--- Required action ---
Your answer must consist solely of the line containing "## 🔍 Verificación" and each line after it through the end of the data, copied exactly.

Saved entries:
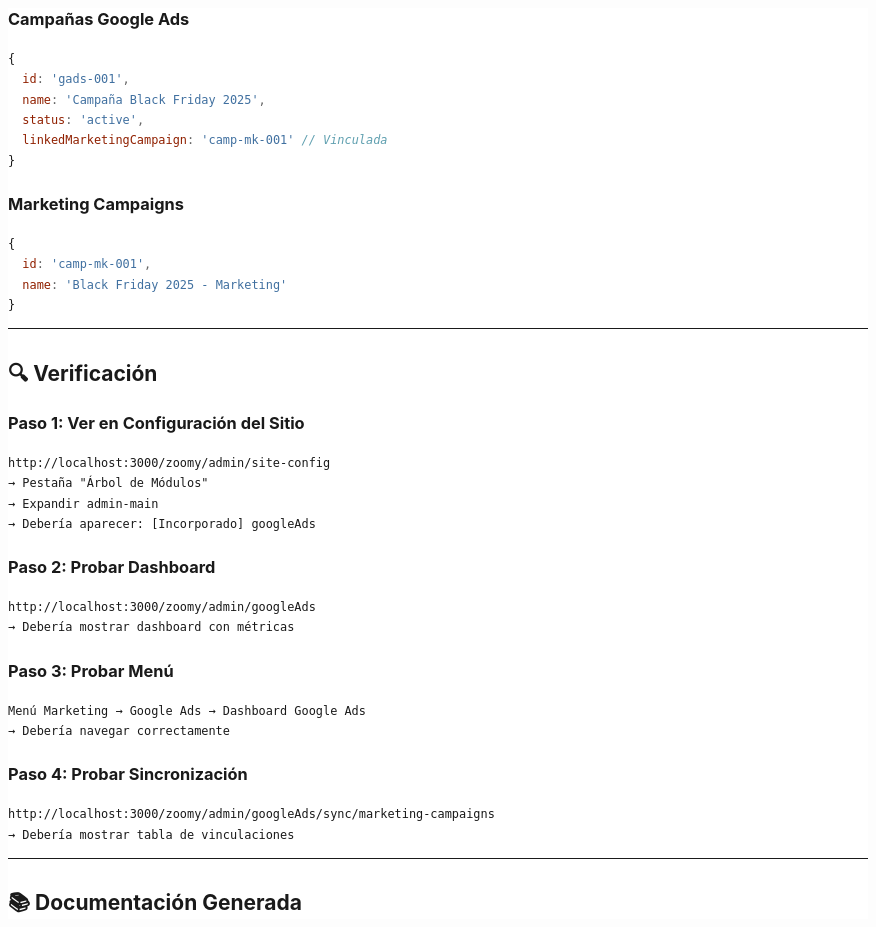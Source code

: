 ### Campañas Google Ads
```javascript
{
  id: 'gads-001',
  name: 'Campaña Black Friday 2025',
  status: 'active',
  linkedMarketingCampaign: 'camp-mk-001' // Vinculada
}
```

### Marketing Campaigns
```javascript
{
  id: 'camp-mk-001',
  name: 'Black Friday 2025 - Marketing'
}
```

---

## 🔍 Verificación

### Paso 1: Ver en Configuración del Sitio
```
http://localhost:3000/zoomy/admin/site-config
→ Pestaña "Árbol de Módulos"
→ Expandir admin-main
→ Debería aparecer: [Incorporado] googleAds
```

### Paso 2: Probar Dashboard
```
http://localhost:3000/zoomy/admin/googleAds
→ Debería mostrar dashboard con métricas
```

### Paso 3: Probar Menú
```
Menú Marketing → Google Ads → Dashboard Google Ads
→ Debería navegar correctamente
```

### Paso 4: Probar Sincronización
```
http://localhost:3000/zoomy/admin/googleAds/sync/marketing-campaigns
→ Debería mostrar tabla de vinculaciones
```

---

## 📚 Documentación Generada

--- Response area ---
## 🔍 Verificación

### Paso 1: Ver en Configuración del Sitio
```
http://localhost:3000/zoomy/admin/site-config
→ Pestaña "Árbol de Módulos"
→ Expandir admin-main
→ Debería aparecer: [Incorporado] googleAds
```

### Paso 2: Probar Dashboard
```
http://localhost:3000/zoomy/admin/googleAds
→ Debería mostrar dashboard con métricas
```

### Paso 3: Probar Menú
```
Menú Marketing → Google Ads → Dashboard Google Ads
→ Debería navegar correctamente
```

### Paso 4: Probar Sincronización
```
http://localhost:3000/zoomy/admin/googleAds/sync/marketing-campaigns
→ Debería mostrar tabla de vinculaciones
```

---

## 📚 Documentación Generada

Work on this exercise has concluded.